┌─ RECORD EXCERPTS

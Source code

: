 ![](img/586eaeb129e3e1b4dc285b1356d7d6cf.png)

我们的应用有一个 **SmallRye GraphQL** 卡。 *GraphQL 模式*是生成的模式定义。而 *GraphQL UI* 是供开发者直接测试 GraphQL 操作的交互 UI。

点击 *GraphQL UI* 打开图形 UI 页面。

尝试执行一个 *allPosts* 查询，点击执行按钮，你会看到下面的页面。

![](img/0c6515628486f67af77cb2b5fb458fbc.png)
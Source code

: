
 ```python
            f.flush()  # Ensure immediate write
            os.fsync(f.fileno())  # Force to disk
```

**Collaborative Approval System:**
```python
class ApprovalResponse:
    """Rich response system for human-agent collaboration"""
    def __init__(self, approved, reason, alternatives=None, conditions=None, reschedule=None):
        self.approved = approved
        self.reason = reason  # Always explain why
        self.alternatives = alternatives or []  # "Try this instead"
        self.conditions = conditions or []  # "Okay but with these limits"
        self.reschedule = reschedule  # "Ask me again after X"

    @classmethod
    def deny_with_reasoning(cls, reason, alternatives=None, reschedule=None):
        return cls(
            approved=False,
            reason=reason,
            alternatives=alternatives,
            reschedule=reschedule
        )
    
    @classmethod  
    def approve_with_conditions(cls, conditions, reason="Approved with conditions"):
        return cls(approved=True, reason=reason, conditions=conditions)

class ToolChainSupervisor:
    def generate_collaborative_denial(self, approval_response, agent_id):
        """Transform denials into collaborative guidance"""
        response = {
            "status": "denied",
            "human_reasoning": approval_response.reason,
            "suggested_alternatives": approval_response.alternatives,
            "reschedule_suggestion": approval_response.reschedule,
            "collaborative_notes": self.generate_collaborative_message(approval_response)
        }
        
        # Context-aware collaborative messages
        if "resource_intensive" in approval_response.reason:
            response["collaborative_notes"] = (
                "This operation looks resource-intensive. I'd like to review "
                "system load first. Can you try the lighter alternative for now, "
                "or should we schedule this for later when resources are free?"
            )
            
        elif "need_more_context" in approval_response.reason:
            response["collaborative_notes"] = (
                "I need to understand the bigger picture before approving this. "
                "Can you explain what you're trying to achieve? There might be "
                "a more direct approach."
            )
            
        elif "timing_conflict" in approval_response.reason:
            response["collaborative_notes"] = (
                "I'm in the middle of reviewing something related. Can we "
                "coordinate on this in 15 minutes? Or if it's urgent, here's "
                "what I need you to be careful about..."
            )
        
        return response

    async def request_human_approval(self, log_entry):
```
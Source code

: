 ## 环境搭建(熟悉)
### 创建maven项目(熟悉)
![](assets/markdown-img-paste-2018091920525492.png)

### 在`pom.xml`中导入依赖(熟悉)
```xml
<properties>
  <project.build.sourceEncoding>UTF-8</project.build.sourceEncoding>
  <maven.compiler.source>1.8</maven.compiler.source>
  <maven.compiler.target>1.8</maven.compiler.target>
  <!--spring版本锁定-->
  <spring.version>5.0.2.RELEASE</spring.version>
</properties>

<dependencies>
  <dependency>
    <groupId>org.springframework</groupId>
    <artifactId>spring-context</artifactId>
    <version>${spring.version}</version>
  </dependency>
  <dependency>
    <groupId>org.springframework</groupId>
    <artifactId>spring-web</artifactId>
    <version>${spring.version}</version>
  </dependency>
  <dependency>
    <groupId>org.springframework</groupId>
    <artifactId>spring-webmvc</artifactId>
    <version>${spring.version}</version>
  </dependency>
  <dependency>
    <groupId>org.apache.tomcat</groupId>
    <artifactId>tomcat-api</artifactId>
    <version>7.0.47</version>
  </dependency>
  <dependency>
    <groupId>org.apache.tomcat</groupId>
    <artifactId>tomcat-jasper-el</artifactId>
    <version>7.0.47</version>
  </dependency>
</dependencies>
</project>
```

└─

§ PROBLEM TO WORK ON: Report the number of lines above containing the word "artifactId", with no other text.

§ ANSWER TO THIS PROBLEM: 5